Lagana also offered praise for Scully’s 2008 address, naming his 2008 address his all-time favorite Vin Scully moment:
“During the ceremony, while Mr. Scully was receiving his Honorary Doctorate from Pepperdine, the entire graduating class removed their mortar boards and put on royal blue Dodger hats,” Lagana said. “That moment was certainly a special moment for not only me, but also for the university.”
Seven years later, in 2015, Scully and his wife Sandi were honored by The Boone Center for the Family at Pepperdine University for their commitment to family and marriage. The honor again brought great recognition to Pepperdine through the affiliation. President Andrew Benton had an opportunity to introduce the legendary broadcaster and his wife:
“Sandi and Vin, in every prism of your very public lives you cast a bright and unceasing light of goodness and hope, validating your love for God, for each other and for the institution of family,” Benton said.

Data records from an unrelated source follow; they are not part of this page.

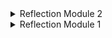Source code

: <details>
<summary>Reflection Module 2</summary>

1. Dalam pengerjaan module 2 kali ini, terdapat beberapa perbaikan dari kode saya, pertama saat mengimplementasikan JaCoCo dan yang kedua adalah saat mengimplementasikan Sonar Cloud. Saat mengimplementasikan JaCoCo saya mencoba memberikan unit test pada seluruh kode saya hingga coverage mencapai angka 100%. Hal ini mulai dari controller, service, hingga repository. Sedangkan pada saat mengimplementasikan Sonar Cloud, saya mencoba untuk menerapkan saran-saran yang diberikan oleh Sonar Cloud. Hal ini mulai dari menghapus penggunaan public yang tidak disarankan, memperbaiki penggunaan Autowired, dan lain sebagainya.
2. Menurut saya workflows yang saya tulis sudah memenuhi CI/CD. Continuous Integration yang saya lakukan adalah memanggil ./gradlew test dan ./gradlew sonar untuk melakukan automation testing. Automation testing yang digunakan menggunakan JaCoCo dan Sonar Cloud untuk melihat test coverage. Sedangkan untuk Continuous Deployment saya menggunakan Koyeb

</details>

<details>
<summary>Reflection Module 1</summary>

<details>
    <summary>Reflection 1</summary>

Naming Convention:
Disini saya menggunakan penamaan yang deskriptif dan konsisten untuk variabel, kelas, metode, dan komponen lainnya.
Contohnya adalah createProduct_titleMessage_isCorrect pada functional testing untuk melakukan testing apakah judul pada halaman CreateProduct sudah sesuai atau belum.
Modularity:
Disini kode yang dibuat dipecah menjadi bagian-bagian tertentu yang disebut modul atau komponen dengan fungsinya masing-masing. Hal ini dilakukan untuk meningkatkan keterbacaan, pemeliharaan, dan pengujian.
Contohnya adalah folder Controller yang berfungsi untuk menerima permintaan HTTP, Model yang berfungsi untuk mewakili objek atau data pada aplikasi, dan Service yang berisi logic aplikasi.

</details>

<details>
    <summary>Reflection 2</summary>

Menulis unit test dapat memberikan perasaan yang baik karena memberikan keyakinan bahwa kode yang ditulis telah diuji dengan baik dan dapat berfungsi sebagaimana yang kita diharapkan. UNtuk menentukan berapa banyak unit test yang harus dibuat dalam sebuah kelas menurut saya tergantung pada seberapa kompleks suatu aplikasi serta kebutuhan fungsionalitas kelas tersebut.
Memiliki 100% code coverage tidak menjamin bahwa kode tidak memiliki bug atau kesalahan. Code coverage hanya menunjukkan seberapa banyak kode yang diuji oleh unit test, namun tidak menjamin bahwa semua kemungkinan skenario telah ter-cover.

Ketika membuat functional test suite baru tentu akan membuat kode semakin kuat dan mengcover lebih banyak skenario, salah satu yang disebutkan adalah jumlah item pada product list. Namun menambahkan functional test baru tentu akan memberikan potensi baru adanya aturan clean code yang dilanggar. Misalnys seperti Duplikasi Kode, Pelanggaran DRY (Don't Repeat Yourself), Ketergantungan yang Tinggi Antar Test Case, dan lainnya. Hal ini dapat terjadi karena test case mungkin dibuat oleh lebih dari satu orang, mungkin saja orang lain tersebut tidak mengerti kode yang telah dibuat sebelumnya sehingga ia membuat fungsi baru dan melanggar aturan DRY.

</details>
</details>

Around the Pepperdine community, Scully has been a familiar character for many, mainly baseball fans, but to others, they consider him to be the greatest entertainer of all-time.
“Vin Scully will be remembered as the best baseball play-by-play broadcaster of all-time,” senior Sam Ravech said. “He did much more than just baseball, as he changed the way baseball was watched. When you listen to a game done by Scully, it’s like you are in the broadcast booth with him just talking about everything not just baseball. He told stories and that’s what made him so special.”
For baseball fans, no matter what team they support, Scully is seen as the greatest ever. From telling a story, whether fictional or historical, they all apply to the situation at hand. From Damocles (or the many yarns he spins) to beards, most are inherently related to baseball, but he fleshes out details of a player’s story, emotion or what is relevant to the situation. There are plenty of legendary broadcasters, but few broadcasters can weave in seemingly off-topic stories as comfortably and as capably as Scully.
“He is the greatest commentator out there today and it will be very hard to surpass him,” junior Duncan Hilby said. “He did so much for the Dodgers organization and the city of Los Angeles, just like what Chick Hearn did for the Lakers. The void he leaves behind will never be able to be filled.”
Outside of the ball park, Scully often strayed away from the spotlight, but as he nears the end of his illustrious career, the spotlight shines back on him and his legendary 67 years of service to the Dodgers organization, Major League Baseball and the community.
Come Oct. 2, it will be the final bow for Scully as he passes the mic to the next great Dodger broadcaster. Of course, the style and eloquence of Vin’s voice will be missed, but his power to bring the world together will be missed even more.
“Despite being the best at his craft, he is humble, self-effacing and out works every one around him,” Benton said about Scully. “The game of baseball will not only miss him, but the world will miss everything he has done for the community.”